Бумажный долгострой

Парадокс. С одной стороны, Киев поражает масштабами строительства. Мы переживаем настоящий инвестиционный бум, который достовернее всех отчетов Минстата говорит о росте экономики и доходов простых людей. Согласитесь, что миллион квадратных метров жилья, львиная доля которого строится на Харьковском массиве, Оболони и Троещине, раскупается отнюдь не олигархами. Решен долгожданный для иностранцев вопрос о продаже земли. С другой стороны, и иностранцы, и собственные предприниматели в один голос жалуются на плохой инвестиционный климат. Статистика привлечения иностранных инвестиций в сравнении со странами-соседями у нас удручающая. Почему же не приживаются иностранные инвестиции в нашем климате? Или фирмачи, по обыкновению, клевещут?

Проблема в том, что сегодняшний строительный бум происходит не благодаря существующей системе привлечения инвестиций, а вопреки ей. Действующее законодательство по земельным и строительным вопросам таково, что строить по-честному, то есть скрупулезно соблюдая все нормы, мягко говоря, очень трудно. Большая часть киевского строительства держится на энтузиазме и политической воле мэра города, который имеет мужество принимать решения, когда речь идет о развитии города. Однако, естественно, частные проекты не могут основываться на лоббировании мэра. Они должны развиваться по установленному порядку. А порядок этот дает системные сбои.

Если суммировать претензии инвесторов, они сводятся к двум темам: мы не умеем назначить себе цену и запутали систему согласований проектов так, что сами не можем разобраться, кто же у нас принимает решения.

Очевидно, что любая инвестиция начинается с бизнес-плана. Бизнес-план начинается с прогноза стоимости проекта. Сколько стоит строительство, предприниматели умеют считать. Неизвестно, во что обойдется земля. Чтобы ответить на этот вопрос, инвестор должен год бродить по кабинетам.

Появившаяся возможность покупать землю под приватизированными предприятиями и для застройки не вызвала пока у инвесторов особого энтузиазма. И дело не столько в политических причинах, связанных с шаткостью соответствующей законодательной базы, сколько в экономическом механизме, вынуждающем инвестора платить за землю не только втридорога, но и более.

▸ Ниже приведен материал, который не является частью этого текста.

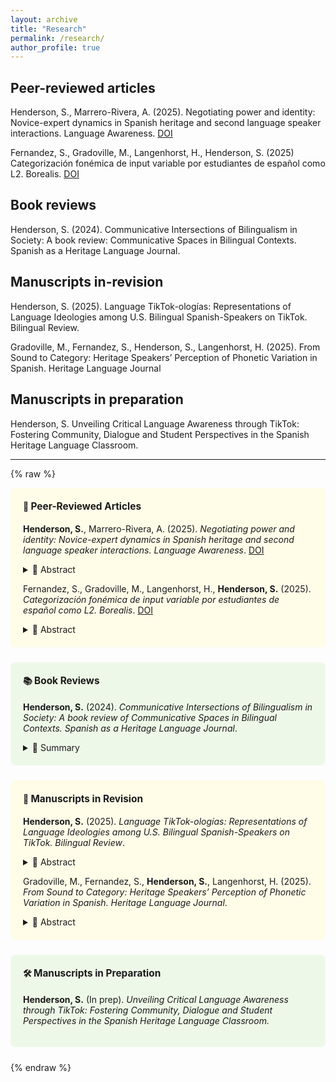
 ```yaml
---
layout: archive
title: "Research"
permalink: /research/
author_profile: true
---
```


## Peer-reviewed articles

Henderson, S., Marrero-Rivera, A. (2025). Negotiating power and identity: Novice-expert dynamics in Spanish heritage and second language speaker interactions. Language Awareness. [DOI](http://dx.doi.org/10.1080/09658416.2025.2552156) 

Fernandez, S., Gradoville, M., Langenhorst, H., Henderson, S. (2025) Categorización fonémica de input variable por estudiantes de español como L2. Borealis. [DOI](https://doi.org/10.7557/1.14.1.8001)  


## Book reviews  

Henderson, S. (2024). Communicative Intersections of Bilingualism in Society: A book review: Communicative Spaces in Bilingual Contexts. Spanish as a Heritage Language Journal. 

## Manuscripts in-revision

Henderson, S. (2025). Language TikTok-ologías: Representations of Language Ideologies among U.S. Bilingual Spanish-Speakers on TikTok. Bilingual Review. 

Gradoville, M., Fernandez, S., Henderson, S., Langenhorst, H. (2025). From Sound to Category: Heritage Speakers’ Perception of Phonetic Variation in Spanish. Heritage Language Journal

## Manuscripts in preparation
Henderson, S. Unveiling Critical Language Awareness through TikTok: Fostering Community, Dialogue and Student Perspectives in the Spanish Heritage Language Classroom.

---

{% raw %}
<!-- 🌼 Peer-Reviewed Articles -->
<div style="background: #fffce8; border-radius: 8px; padding: 20px; margin-bottom: 24px;">
  <h4 style="margin-top: 0;">🧠 <span style="font-size: 1.1em;">Peer-Reviewed Articles</span></h4>

  <p><strong>Henderson, S.</strong>, Marrero-Rivera, A. (2025). <em>Negotiating power and identity: Novice-expert dynamics in Spanish heritage and second language speaker interactions.</em> <em>Language Awareness</em>. 
    <a href="https://doi.org/10.1080/09658416.2025.2552156" target="_blank">DOI</a></p>
  <details>
    <summary style="cursor: pointer;">📝 Abstract</summary>
    <p style="margin-top: 8px; font-size: 0.85em; color: #555;">
      This study explores how novice and expert speaker identities are negotiated in classroom discourse between Spanish heritage learners and second language learners.
    </p>
  </details>

  <p>Fernandez, S., Gradoville, M., Langenhorst, H., <strong>Henderson, S.</strong> (2025). <em>Categorización fonémica de input variable por estudiantes de español como L2.</em> <em>Borealis</em>. 
    <a href="https://doi.org/10.7557/1.14.1.8001" target="_blank">DOI</a></p>
  <details>
    <summary style="cursor: pointer;">📝 Abstract</summary>
    <p style="margin-top: 8px; font-size: 0.85em; color: #555;">
      This article investigates how L2 learners of Spanish perceive and categorize variable phonemic input.
    </p>
  </details>
</div>

<!-- 🍃 Book Reviews -->
<div style="background: #eef8e8; border-radius: 8px; padding: 20px; margin-bottom: 24px;">
  <h4 style="margin-top: 0;">📚 <span style="font-size: 1.1em;">Book Reviews</span></h4>

  <p><strong>Henderson, S.</strong> (2024). <em>Communicative Intersections of Bilingualism in Society: A book review of Communicative Spaces in Bilingual Contexts.</em> <em>Spanish as a Heritage Language Journal</em>.</p>
  <details>
    <summary style="cursor: pointer;">📝 Summary</summary>
    <p style="margin-top: 8px; font-size: 0.85em; color: #555;">
      This review evaluates the volume’s contributions to understanding bilingual communication across diverse sociolinguistic contexts.
    </p>
  </details>
</div>

<!-- 🌼 In Revision -->
<div style="background: #fffce8; border-radius: 8px; padding: 20px; margin-bottom: 24px;">
  <h4 style="margin-top: 0;">🔁 <span style="font-size: 1.1em;">Manuscripts in Revision</span></h4>

  <p><strong>Henderson, S.</strong> (2025). <em>Language TikTok-ologías: Representations of Language Ideologies among U.S. Bilingual Spanish-Speakers on TikTok.</em> <em>Bilingual Review</em>.</p>
  <details>
    <summary style="cursor: pointer;">📝 Abstract</summary>
    <p style="margin-top: 8px; font-size: 0.85em; color: #555;">
      This manuscript analyzes language ideologies expressed by bilingual Spanish-speakers on TikTok.
    </p>
  </details>

  <p>Gradoville, M., Fernandez, S., <strong>Henderson, S.</strong>, Langenhorst, H. (2025). <em>From Sound to Category: Heritage Speakers’ Perception of Phonetic Variation in Spanish.</em> <em>Heritage Language Journal</em>.</p>
  <details>
    <summary style="cursor: pointer;">📝 Abstract</summary>
    <p style="margin-top: 8px; font-size: 0.85em; color: #555;">
      This study explores how heritage speakers of Spanish perceive phonetic variation and whether these perceptions align with native or L2 phonemic categorization.
    </p>
  </details>
</div>

<!-- 🍃 In Preparation -->
<div style="background: #eef8e8; border-radius: 8px; padding: 20px; margin-bottom: 24px;">
  <h4 style="margin-top: 0;">🛠️ <span style="font-size: 1.1em;">Manuscripts in Preparation</span></h4>

  <p><strong>Henderson, S.</strong> (In prep). <em>Unveiling Critical Language Awareness through TikTok: Fostering Community, Dialogue and Student Perspectives in the Spanish Heritage Language Classroom.</em></p>
</div>

{% endraw %}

Первый раз вы платите, когда покупаете здание. По существующей методике его оценка зависит от места расположения, то есть косвенно включает в себя и цену земли. Заметим, что когда принималась эта методика, такой подход был совершенно логичен, ибо земля не продавалась, и другого способа учесть ее стоимость не было. Теперь земля стала продаваться, а в подходах к оценке ничего не изменилось. Эту цену вы можете узнать достаточно быстро.

Второй раз вы платите, когда выкупаете землю. Здесь со скоростью сложнее. Для начала вы должны внести аванс — 15% кадастровой денежной оценки земли. Только после этого производится ее экспертная оценка, то есть называется цена, и начинается сбор согласований.

Есть и третий платеж — когда вам не разрешают открыть стройку без уплаты взноса на развитие социальной инфраструктуры города. Здесь сумма становится известной только после выполнения полного объема проекта и проведения всех экспертиз. Заметим, что и этот платеж изначально задумывался как своеобразная компенсация за раздаваемую бесплатно землю.

Наконец, четвертый платеж — за строительство внеплощадочных сетей. Мы считаем, что инвестор должен взять их строительство на себя, а потом подарить эксплуатирующей организации. Однако инвестор уверен, что в условиях рынка поставщики электричества, воды, услуг связи должны конкурировать между собой, соревноваться за право снабжать инвестора своей продукцией. И как подвести коммуникации — это их проблемы.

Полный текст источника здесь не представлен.